◆ Exercise instructions: Leaving pictures aside, restate exactly the lines of the data below, from the first one through the line that contains "### GET /health".

BEGIN

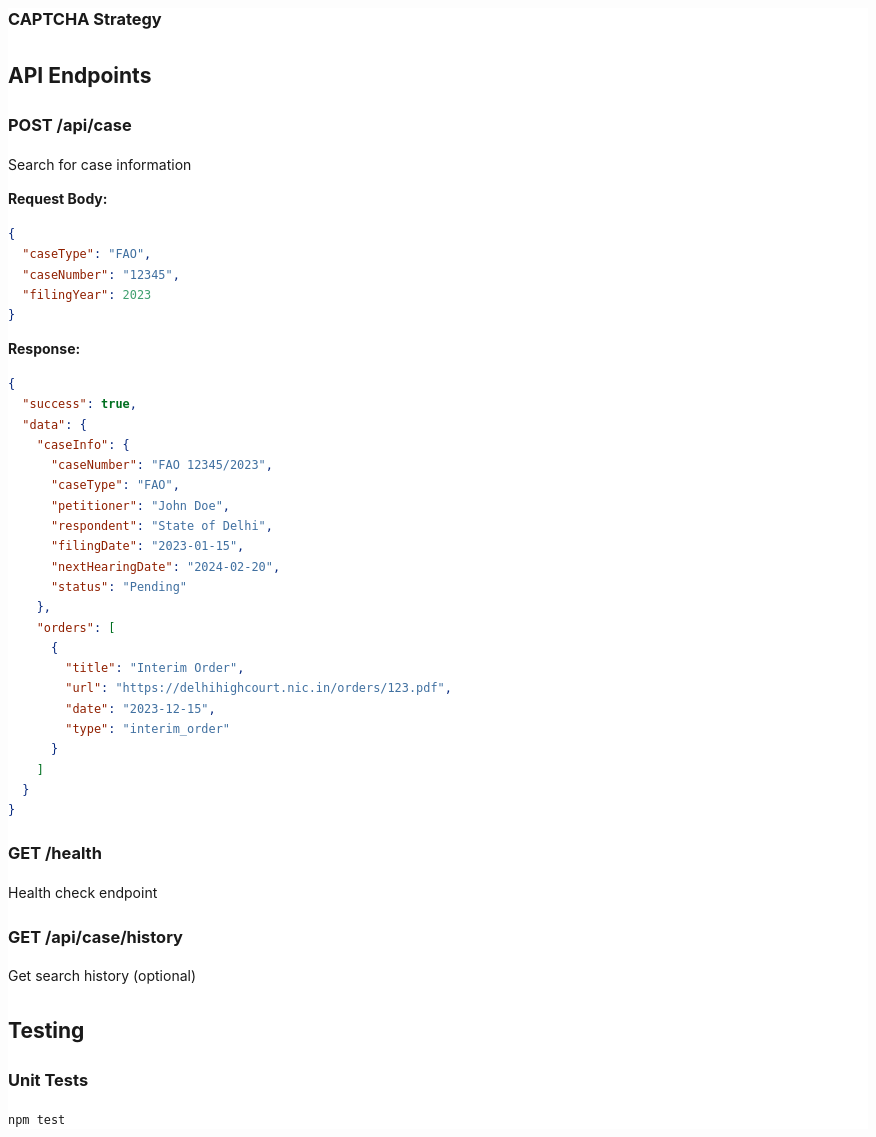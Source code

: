 ### CAPTCHA Strategy
## API Endpoints

### POST /api/case
Search for case information

**Request Body:**
```json
{
  "caseType": "FAO",
  "caseNumber": "12345",
  "filingYear": 2023
}
```

**Response:**
```json
{
  "success": true,
  "data": {
    "caseInfo": {
      "caseNumber": "FAO 12345/2023",
      "caseType": "FAO",
      "petitioner": "John Doe",
      "respondent": "State of Delhi",
      "filingDate": "2023-01-15",
      "nextHearingDate": "2024-02-20",
      "status": "Pending"
    },
    "orders": [
      {
        "title": "Interim Order",
        "url": "https://delhihighcourt.nic.in/orders/123.pdf",
        "date": "2023-12-15",
        "type": "interim_order"
      }
    ]
  }
}
```

### GET /health
Health check endpoint

### GET /api/case/history
Get search history (optional)

## Testing

### Unit Tests
```bash
npm test
```
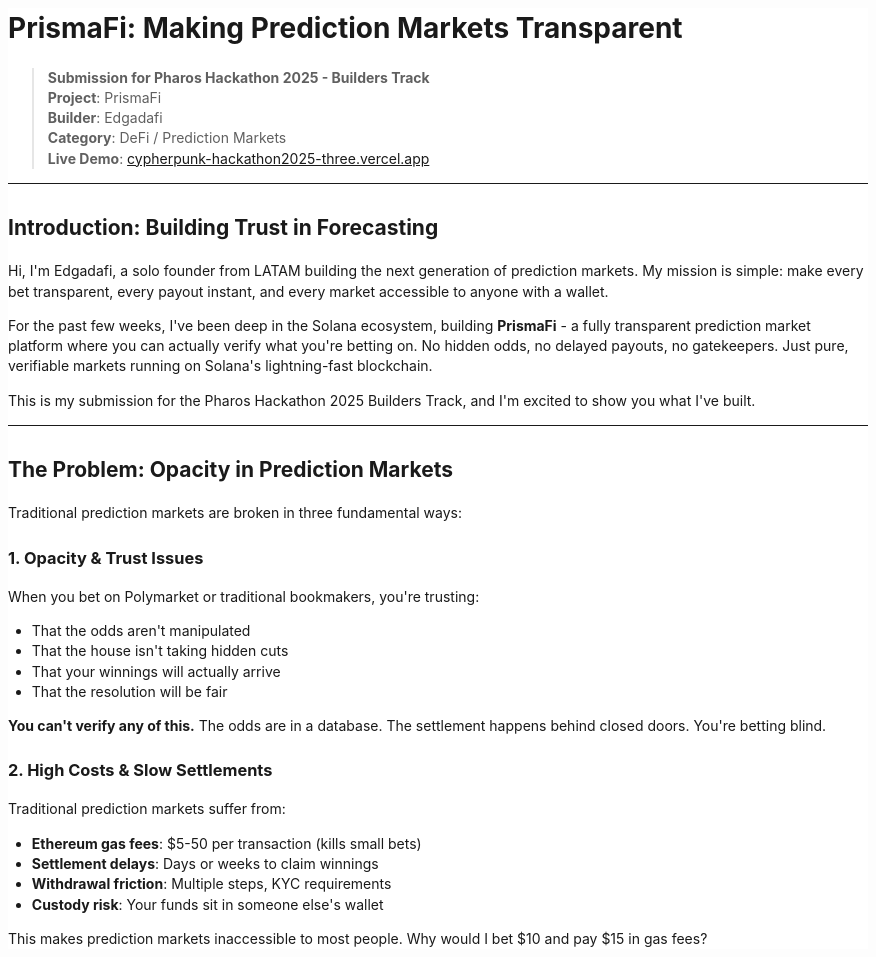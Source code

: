 # PrismaFi: Making Prediction Markets Transparent

> **Submission for Pharos Hackathon 2025 - Builders Track**  
> **Project**: PrismaFi  
> **Builder**: Edgadafi  
> **Category**: DeFi / Prediction Markets  
> **Live Demo**: [cypherpunk-hackathon2025-three.vercel.app](https://cypherpunk-hackathon2025-three.vercel.app/)

---

## Introduction: Building Trust in Forecasting

Hi, I'm Edgadafi, a solo founder from LATAM building the next generation of prediction markets. My mission is simple: make every bet transparent, every payout instant, and every market accessible to anyone with a wallet.

For the past few weeks, I've been deep in the Solana ecosystem, building **PrismaFi** - a fully transparent prediction market platform where you can actually verify what you're betting on. No hidden odds, no delayed payouts, no gatekeepers. Just pure, verifiable markets running on Solana's lightning-fast blockchain.

This is my submission for the Pharos Hackathon 2025 Builders Track, and I'm excited to show you what I've built.

---

## The Problem: Opacity in Prediction Markets

Traditional prediction markets are broken in three fundamental ways:

### 1. **Opacity & Trust Issues**

When you bet on Polymarket or traditional bookmakers, you're trusting:
- That the odds aren't manipulated
- That the house isn't taking hidden cuts
- That your winnings will actually arrive
- That the resolution will be fair

**You can't verify any of this.** The odds are in a database. The settlement happens behind closed doors. You're betting blind.

### 2. **High Costs & Slow Settlements**

Traditional prediction markets suffer from:
- **Ethereum gas fees**: $5-50 per transaction (kills small bets)
- **Settlement delays**: Days or weeks to claim winnings
- **Withdrawal friction**: Multiple steps, KYC requirements
- **Custody risk**: Your funds sit in someone else's wallet

This makes prediction markets inaccessible to most people. Why would I bet $10 and pay $15 in gas fees?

END

◆ Response to the task:
Source code

: ### CAPTCHA Strategy
## API Endpoints

### POST /api/case
Search for case information

**Request Body:**
```json
{
  "caseType": "FAO",
  "caseNumber": "12345",
  "filingYear": 2023
}
```

**Response:**
```json
{
  "success": true,
  "data": {
    "caseInfo": {
      "caseNumber": "FAO 12345/2023",
      "caseType": "FAO",
      "petitioner": "John Doe",
      "respondent": "State of Delhi",
      "filingDate": "2023-01-15",
      "nextHearingDate": "2024-02-20",
      "status": "Pending"
    },
    "orders": [
      {
        "title": "Interim Order",
        "url": "https://delhihighcourt.nic.in/orders/123.pdf",
        "date": "2023-12-15",
        "type": "interim_order"
      }
    ]
  }
}
```

### GET /health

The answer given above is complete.